Esports: The Biggest Thing you’ve Never Heard of

International Esports, or competitive computer gaming has become a thing. In fact it’s become so big a thing in such a short space of time that when people are exposed to it for the first time in 2017, they invariably ask how it got so big without them becoming aware of it.

Esports has become a phenomenon for a number of reasons – first off the prize pools have become astronomical, which is in part, due to the size of the large audiences flocking to watch Esports tournaments in stadiums, as well as online. And then there are the rags-to-riches stories, which the Esports industry seems to naturally spawn.

Paint by numbers

To set the scene, there are close on two billion gamers in the world, making it the fourth largest industry. Esports is the competitive gaming part of video games and is reportedly growing at around 36% a year, with predictions pegging it as a billion dollar industry by 2018.

While the first known Esports tournament was held in 1980s, Esports has been fueled by and other streaming platforms in recent years. Twitch’s value is proven in the fact that in its fourth year it ranked fourth in Internet traffic in the US and was sold to Amazon for around US$1-billion.

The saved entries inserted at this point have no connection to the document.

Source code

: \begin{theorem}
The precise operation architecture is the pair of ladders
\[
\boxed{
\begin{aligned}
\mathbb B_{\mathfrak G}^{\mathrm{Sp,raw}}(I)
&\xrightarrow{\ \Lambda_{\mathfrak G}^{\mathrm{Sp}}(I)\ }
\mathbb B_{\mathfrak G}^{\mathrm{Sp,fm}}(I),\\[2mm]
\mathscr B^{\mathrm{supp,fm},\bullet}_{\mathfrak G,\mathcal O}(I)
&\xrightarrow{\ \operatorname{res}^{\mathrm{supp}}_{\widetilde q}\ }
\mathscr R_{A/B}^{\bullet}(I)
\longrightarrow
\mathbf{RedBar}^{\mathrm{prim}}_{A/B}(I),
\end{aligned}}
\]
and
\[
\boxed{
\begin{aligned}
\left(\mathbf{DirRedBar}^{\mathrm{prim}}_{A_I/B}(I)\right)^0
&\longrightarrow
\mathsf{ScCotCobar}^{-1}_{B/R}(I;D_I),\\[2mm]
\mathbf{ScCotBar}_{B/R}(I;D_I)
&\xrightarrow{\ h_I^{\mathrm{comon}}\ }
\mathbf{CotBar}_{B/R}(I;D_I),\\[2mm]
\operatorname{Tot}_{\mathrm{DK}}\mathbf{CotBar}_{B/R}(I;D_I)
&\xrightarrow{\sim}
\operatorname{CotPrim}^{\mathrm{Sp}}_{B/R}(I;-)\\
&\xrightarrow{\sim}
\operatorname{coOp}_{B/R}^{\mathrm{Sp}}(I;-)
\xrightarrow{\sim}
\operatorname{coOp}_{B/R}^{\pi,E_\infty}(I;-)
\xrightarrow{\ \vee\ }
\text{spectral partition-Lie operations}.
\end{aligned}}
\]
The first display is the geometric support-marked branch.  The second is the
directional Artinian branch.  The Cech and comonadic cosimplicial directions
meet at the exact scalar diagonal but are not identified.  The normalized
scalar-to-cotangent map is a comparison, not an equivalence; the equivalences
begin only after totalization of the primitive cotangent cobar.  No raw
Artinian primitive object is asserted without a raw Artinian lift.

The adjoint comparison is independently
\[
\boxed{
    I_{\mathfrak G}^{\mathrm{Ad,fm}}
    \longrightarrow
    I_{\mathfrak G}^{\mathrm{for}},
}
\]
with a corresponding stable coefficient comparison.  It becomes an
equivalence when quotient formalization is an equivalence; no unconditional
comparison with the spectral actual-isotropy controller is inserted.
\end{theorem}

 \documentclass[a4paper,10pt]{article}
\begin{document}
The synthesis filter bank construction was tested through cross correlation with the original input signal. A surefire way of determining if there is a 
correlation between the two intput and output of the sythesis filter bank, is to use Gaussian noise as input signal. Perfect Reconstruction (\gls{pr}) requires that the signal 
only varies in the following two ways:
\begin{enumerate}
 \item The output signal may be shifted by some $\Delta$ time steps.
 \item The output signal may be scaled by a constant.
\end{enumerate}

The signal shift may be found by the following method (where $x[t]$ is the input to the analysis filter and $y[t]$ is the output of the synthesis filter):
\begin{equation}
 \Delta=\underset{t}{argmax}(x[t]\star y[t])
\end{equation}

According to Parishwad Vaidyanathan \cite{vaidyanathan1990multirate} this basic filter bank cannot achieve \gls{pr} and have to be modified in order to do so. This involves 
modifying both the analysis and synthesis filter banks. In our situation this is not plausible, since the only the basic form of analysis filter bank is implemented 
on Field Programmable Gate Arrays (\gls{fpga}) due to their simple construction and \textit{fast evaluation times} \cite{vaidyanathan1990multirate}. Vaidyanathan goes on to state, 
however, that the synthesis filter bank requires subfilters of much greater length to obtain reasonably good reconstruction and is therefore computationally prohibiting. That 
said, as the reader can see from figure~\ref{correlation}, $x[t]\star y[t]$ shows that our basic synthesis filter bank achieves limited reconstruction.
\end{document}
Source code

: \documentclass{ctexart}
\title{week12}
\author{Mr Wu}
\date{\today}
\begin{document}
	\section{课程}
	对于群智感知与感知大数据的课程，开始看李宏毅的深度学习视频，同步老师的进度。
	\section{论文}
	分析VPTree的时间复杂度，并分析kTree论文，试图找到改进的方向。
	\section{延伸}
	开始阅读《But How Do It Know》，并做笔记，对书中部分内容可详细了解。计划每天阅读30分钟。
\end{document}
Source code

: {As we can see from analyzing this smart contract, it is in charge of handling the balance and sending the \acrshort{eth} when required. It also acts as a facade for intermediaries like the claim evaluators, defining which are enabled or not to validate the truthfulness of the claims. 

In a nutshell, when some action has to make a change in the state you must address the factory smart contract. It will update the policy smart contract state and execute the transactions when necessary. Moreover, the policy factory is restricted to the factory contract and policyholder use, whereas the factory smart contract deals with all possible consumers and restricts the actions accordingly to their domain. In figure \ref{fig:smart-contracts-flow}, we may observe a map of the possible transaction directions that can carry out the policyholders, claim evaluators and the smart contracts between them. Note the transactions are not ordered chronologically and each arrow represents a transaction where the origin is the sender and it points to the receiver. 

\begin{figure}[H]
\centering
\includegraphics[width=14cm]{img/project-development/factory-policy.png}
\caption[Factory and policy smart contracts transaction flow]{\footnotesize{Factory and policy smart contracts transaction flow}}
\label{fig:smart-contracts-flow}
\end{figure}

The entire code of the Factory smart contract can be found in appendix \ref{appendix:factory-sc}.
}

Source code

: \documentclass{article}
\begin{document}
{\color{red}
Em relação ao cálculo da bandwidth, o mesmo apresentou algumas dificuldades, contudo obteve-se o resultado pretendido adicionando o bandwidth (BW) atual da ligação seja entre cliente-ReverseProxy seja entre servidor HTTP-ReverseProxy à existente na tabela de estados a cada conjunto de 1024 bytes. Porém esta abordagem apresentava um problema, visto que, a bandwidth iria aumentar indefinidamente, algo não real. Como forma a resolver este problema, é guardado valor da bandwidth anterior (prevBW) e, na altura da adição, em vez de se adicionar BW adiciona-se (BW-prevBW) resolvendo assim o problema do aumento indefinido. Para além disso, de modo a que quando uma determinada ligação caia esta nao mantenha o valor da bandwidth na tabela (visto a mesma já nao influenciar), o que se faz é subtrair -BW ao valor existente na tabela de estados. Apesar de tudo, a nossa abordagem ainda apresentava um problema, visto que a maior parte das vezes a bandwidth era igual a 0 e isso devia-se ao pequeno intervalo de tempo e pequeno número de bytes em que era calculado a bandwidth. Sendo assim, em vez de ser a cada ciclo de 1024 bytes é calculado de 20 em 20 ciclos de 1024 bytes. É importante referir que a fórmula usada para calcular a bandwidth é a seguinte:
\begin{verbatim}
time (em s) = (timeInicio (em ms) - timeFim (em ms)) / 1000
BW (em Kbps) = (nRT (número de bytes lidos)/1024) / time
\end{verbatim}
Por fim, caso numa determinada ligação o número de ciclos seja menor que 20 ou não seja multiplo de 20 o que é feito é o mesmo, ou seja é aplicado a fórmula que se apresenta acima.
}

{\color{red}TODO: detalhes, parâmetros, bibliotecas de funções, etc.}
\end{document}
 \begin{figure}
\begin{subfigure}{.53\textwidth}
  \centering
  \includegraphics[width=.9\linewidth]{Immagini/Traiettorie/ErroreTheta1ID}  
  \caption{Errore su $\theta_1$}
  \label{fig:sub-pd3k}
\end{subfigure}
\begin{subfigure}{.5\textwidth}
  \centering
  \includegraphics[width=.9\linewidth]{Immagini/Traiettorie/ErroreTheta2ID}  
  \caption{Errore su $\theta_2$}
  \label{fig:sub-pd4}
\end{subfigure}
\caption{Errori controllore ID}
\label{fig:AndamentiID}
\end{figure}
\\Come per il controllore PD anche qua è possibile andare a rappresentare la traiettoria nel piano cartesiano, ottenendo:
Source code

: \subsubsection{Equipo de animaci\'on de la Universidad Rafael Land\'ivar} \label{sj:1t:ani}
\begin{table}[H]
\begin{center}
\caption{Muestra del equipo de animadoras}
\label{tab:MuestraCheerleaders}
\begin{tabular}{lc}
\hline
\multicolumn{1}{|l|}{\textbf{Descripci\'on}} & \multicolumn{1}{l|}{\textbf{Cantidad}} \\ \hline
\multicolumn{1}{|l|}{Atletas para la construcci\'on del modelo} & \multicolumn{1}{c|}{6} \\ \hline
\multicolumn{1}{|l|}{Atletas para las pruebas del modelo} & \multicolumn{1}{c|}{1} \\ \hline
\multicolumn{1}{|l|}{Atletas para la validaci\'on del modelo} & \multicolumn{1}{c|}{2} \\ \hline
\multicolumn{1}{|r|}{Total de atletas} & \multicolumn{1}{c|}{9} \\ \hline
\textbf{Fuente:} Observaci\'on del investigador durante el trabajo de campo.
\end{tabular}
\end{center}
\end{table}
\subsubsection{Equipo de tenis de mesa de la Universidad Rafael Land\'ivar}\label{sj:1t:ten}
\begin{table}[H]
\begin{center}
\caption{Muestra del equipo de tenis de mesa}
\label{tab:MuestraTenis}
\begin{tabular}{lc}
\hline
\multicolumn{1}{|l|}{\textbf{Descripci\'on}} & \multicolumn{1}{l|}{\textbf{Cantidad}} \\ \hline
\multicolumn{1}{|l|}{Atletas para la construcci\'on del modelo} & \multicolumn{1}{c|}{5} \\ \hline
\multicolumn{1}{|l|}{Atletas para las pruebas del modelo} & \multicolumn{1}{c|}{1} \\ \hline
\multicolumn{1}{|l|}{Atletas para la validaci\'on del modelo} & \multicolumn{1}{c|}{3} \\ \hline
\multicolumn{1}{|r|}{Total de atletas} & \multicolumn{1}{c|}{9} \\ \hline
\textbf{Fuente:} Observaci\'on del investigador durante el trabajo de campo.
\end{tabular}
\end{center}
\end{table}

The largest Esports tournament in terms of viewership was the League of Legends World Championships. In 2016, a total of 396-million people watched the tournament online with 43-million tuning in to the final. That stream peaked at 14.7-million concurrent users.

The games and the gamers

Games vary in genre, from first person shooters to fantasy games like Dota 2 and League of Legends, otherwise known as MOBAs (multiplayer online battle arena). Large audiences have fueled massive prize pools with “The International” Dota 2 tournament awarding a combined, crowd-funded prize pool of just under US$25m, with the winning team taking home around US$11m between five players.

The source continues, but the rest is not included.